Three tablespoons of hemp seeds deliver about 10 grams of complete protein, along with an ideal balance of omega-3 and omega-6 fatty acids that support heart and brain health. For such a tiny seed, that is an extraordinary nutritional profile packed into every spoonful.

Hemp seeds have a mild, slightly nutty flavor that blends into almost anything without changing the taste. Stir them into yogurt, toss them into smoothies, or sprinkle them over avocado toast for an effortless protein boost.

18. Cheddar Cheese

Cheddar Cheese
© Delish

Sharp, satisfying, and surprisingly protein-rich, cheddar cheese provides approximately 6.5 grams of protein per ounce — just edging out a whole egg in a much smaller package. Aged cheddars tend to have a deeper, more complex flavor, which means a little goes a long way.

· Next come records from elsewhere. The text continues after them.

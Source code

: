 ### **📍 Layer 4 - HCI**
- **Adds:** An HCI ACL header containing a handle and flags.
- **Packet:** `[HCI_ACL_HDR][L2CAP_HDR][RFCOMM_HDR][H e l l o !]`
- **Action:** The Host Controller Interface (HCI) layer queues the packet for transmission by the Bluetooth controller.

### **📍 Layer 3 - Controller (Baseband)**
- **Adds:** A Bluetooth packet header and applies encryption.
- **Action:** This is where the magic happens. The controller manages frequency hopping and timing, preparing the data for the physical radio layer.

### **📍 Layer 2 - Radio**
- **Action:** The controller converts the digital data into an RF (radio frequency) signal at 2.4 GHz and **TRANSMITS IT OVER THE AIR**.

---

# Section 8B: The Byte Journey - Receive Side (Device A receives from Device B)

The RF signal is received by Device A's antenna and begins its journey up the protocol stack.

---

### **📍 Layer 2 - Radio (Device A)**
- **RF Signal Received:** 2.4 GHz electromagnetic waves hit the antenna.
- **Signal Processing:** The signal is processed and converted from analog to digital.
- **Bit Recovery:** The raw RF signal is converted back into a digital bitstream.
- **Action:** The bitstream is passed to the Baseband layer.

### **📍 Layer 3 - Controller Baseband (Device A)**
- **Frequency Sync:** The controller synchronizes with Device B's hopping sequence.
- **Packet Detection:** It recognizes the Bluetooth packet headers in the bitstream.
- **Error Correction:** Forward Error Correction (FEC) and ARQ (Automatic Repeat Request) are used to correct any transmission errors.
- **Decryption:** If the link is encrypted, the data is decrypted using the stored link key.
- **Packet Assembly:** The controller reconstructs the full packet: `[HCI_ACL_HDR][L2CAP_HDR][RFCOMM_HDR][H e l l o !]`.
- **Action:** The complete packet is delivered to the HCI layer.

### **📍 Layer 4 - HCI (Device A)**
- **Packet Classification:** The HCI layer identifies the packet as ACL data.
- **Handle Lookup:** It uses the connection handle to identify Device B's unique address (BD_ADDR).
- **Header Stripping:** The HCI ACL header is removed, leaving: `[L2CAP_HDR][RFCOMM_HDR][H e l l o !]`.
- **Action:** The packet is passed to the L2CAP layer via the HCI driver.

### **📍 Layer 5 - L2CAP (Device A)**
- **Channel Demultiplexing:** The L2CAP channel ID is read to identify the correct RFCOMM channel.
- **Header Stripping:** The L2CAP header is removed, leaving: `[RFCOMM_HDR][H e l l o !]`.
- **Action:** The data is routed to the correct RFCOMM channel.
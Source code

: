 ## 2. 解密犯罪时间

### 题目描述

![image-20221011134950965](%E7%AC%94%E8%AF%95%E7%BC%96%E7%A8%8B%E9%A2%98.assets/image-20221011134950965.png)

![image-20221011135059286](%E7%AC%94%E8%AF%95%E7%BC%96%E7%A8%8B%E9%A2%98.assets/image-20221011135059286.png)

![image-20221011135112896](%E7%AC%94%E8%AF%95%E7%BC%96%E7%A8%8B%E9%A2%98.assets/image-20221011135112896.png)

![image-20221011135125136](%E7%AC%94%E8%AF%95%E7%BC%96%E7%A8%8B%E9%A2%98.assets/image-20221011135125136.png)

Pair cheddar with whole grain crackers and apple slices for a balanced snack that covers protein, fiber, and natural sugars in one easy combination. It also melts beautifully, making it perfect for omelets, quesadillas, and baked dishes.

19. Mozzarella Cheese

Mozzarella Cheese
© Serious Eats

Fresh mozzarella is the star of caprese salads everywhere, but its nutritional value deserves just as much attention as its creamy texture. Each ounce delivers about 6.3 grams of protein, slightly more than a large egg, with a mild flavor that pairs with both sweet and savory ingredients.

Part-skim mozzarella reduces the fat content while keeping protein levels high. Use it on homemade pizza, layer it in a pasta bake, or enjoy it simply with ripe tomatoes, fresh basil, and a drizzle of good olive oil.

20. Seitan

Seitan
© The Friendly Feast

Made from vital wheat gluten, seitan is the protein heavyweight of the plant-based world — delivering around 25 grams of protein per 3-ounce serving, rivaling chicken breast in protein density. Its chewy, meaty texture makes it one of the most convincing meat alternatives available.

Seitan absorbs marinades and seasonings brilliantly, making it adaptable to dozens of cuisines. Slice it for sandwiches, crumble it into tacos, or slice it thick and grill it like a steak for a hearty, plant-powered main course.

21. Lupin Beans

Lupin Beans
© My Chef’s Apron

Lupin beans might be the most underrated protein source on this entire list. These bright yellow legumes contain a jaw-dropping 36 to 42 grams of protein per 3.5-ounce serving, making them one of the highest-protein plant foods in existence.

They are also rich in fiber and have a low glycemic index.

Popular in Mediterranean and South American cuisines, lupin beans are commonly eaten as a pickled snack. They are slowly gaining attention in health food circles for their extraordinary protein-to-calorie ratio.

22. Parmesan Cheese

Parmesan Cheese
© GoodRx

Parmesan is the bold, salty cheese that elevates pasta, soups, and salads — and it turns out it is also a protein powerhouse. A 3.5-ounce serving provides approximately 38 grams of protein, one of the highest amounts of any cheese you will find at a standard grocery store.

Because Parmesan is so intensely flavored, you only need a small amount to make a big impact. Grate it fresh over dishes rather than using pre-shredded versions for the best flavor and maximum nutritional benefit per serving.